• [TASK DESCRIPTION]: Images do not belong in the copy. Retype the entries exactly.

• [GIVEN DATA]:
*** Begin section ***

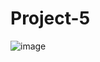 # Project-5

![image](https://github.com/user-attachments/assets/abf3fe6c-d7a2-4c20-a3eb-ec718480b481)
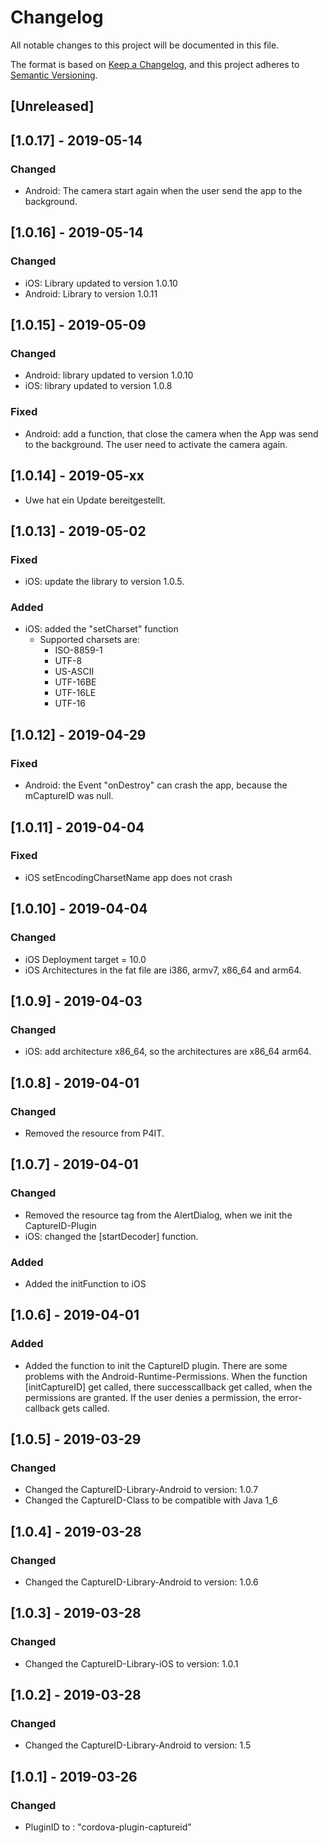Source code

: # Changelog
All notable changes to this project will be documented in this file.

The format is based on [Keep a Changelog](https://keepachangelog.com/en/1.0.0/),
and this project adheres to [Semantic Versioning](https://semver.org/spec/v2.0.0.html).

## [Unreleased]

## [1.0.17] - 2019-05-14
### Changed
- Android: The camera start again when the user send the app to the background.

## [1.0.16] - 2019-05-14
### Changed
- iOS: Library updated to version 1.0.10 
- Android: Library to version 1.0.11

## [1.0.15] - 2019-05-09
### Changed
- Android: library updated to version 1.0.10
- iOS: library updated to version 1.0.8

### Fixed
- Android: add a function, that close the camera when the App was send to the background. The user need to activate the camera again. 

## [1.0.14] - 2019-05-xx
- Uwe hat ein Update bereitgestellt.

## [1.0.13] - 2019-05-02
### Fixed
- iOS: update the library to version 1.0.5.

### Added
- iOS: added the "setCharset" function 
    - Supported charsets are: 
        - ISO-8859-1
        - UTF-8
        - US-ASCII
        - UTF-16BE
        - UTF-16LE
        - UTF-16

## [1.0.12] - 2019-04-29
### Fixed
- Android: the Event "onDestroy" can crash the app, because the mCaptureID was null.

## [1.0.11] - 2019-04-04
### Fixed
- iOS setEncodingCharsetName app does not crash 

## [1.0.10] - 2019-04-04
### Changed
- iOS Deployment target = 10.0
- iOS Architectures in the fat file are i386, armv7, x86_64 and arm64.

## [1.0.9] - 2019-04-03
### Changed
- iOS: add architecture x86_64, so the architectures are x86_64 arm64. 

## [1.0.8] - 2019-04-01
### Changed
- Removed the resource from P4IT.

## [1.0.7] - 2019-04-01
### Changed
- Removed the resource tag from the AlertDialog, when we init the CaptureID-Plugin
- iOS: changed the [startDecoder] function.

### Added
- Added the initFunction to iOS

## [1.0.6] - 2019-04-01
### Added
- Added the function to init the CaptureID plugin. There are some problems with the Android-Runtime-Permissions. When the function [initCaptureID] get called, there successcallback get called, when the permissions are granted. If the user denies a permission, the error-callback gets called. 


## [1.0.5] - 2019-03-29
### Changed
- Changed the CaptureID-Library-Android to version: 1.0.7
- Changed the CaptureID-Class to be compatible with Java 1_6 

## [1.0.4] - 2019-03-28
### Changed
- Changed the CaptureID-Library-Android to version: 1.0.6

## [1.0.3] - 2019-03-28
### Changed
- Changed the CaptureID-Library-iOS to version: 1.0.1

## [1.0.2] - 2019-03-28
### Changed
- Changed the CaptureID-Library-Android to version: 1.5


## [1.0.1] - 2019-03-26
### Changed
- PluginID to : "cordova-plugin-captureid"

*** End section ***

• [TASK OUTPUT]:
 # Project-5

![image](https://github.com/user-attachments/assets/abf3fe6c-d7a2-4c20-a3eb-ec718480b481)
Source code

: # Changelog
All notable changes to this project will be documented in this file.

The format is based on [Keep a Changelog](https://keepachangelog.com/en/1.0.0/),
and this project adheres to [Semantic Versioning](https://semver.org/spec/v2.0.0.html).

## [Unreleased]

## [1.0.17] - 2019-05-14
### Changed
- Android: The camera start again when the user send the app to the background.

## [1.0.16] - 2019-05-14
### Changed
- iOS: Library updated to version 1.0.10 
- Android: Library to version 1.0.11

## [1.0.15] - 2019-05-09
### Changed
- Android: library updated to version 1.0.10
- iOS: library updated to version 1.0.8

### Fixed
- Android: add a function, that close the camera when the App was send to the background. The user need to activate the camera again. 

## [1.0.14] - 2019-05-xx
- Uwe hat ein Update bereitgestellt.

## [1.0.13] - 2019-05-02
### Fixed
- iOS: update the library to version 1.0.5.

### Added
- iOS: added the "setCharset" function 
    - Supported charsets are: 
        - ISO-8859-1
        - UTF-8
        - US-ASCII
        - UTF-16BE
        - UTF-16LE
        - UTF-16

## [1.0.12] - 2019-04-29
### Fixed
- Android: the Event "onDestroy" can crash the app, because the mCaptureID was null.

## [1.0.11] - 2019-04-04
### Fixed
- iOS setEncodingCharsetName app does not crash 

## [1.0.10] - 2019-04-04
### Changed
- iOS Deployment target = 10.0
- iOS Architectures in the fat file are i386, armv7, x86_64 and arm64.

## [1.0.9] - 2019-04-03
### Changed
- iOS: add architecture x86_64, so the architectures are x86_64 arm64. 

## [1.0.8] - 2019-04-01
### Changed
- Removed the resource from P4IT.

## [1.0.7] - 2019-04-01
### Changed
- Removed the resource tag from the AlertDialog, when we init the CaptureID-Plugin
- iOS: changed the [startDecoder] function.

### Added
- Added the initFunction to iOS

## [1.0.6] - 2019-04-01
### Added
- Added the function to init the CaptureID plugin. There are some problems with the Android-Runtime-Permissions. When the function [initCaptureID] get called, there successcallback get called, when the permissions are granted. If the user denies a permission, the error-callback gets called. 


## [1.0.5] - 2019-03-29
### Changed
- Changed the CaptureID-Library-Android to version: 1.0.7
- Changed the CaptureID-Class to be compatible with Java 1_6 

## [1.0.4] - 2019-03-28
### Changed
- Changed the CaptureID-Library-Android to version: 1.0.6

## [1.0.3] - 2019-03-28
### Changed
- Changed the CaptureID-Library-iOS to version: 1.0.1

## [1.0.2] - 2019-03-28
### Changed
- Changed the CaptureID-Library-Android to version: 1.5


## [1.0.1] - 2019-03-26
### Changed
- PluginID to : "cordova-plugin-captureid"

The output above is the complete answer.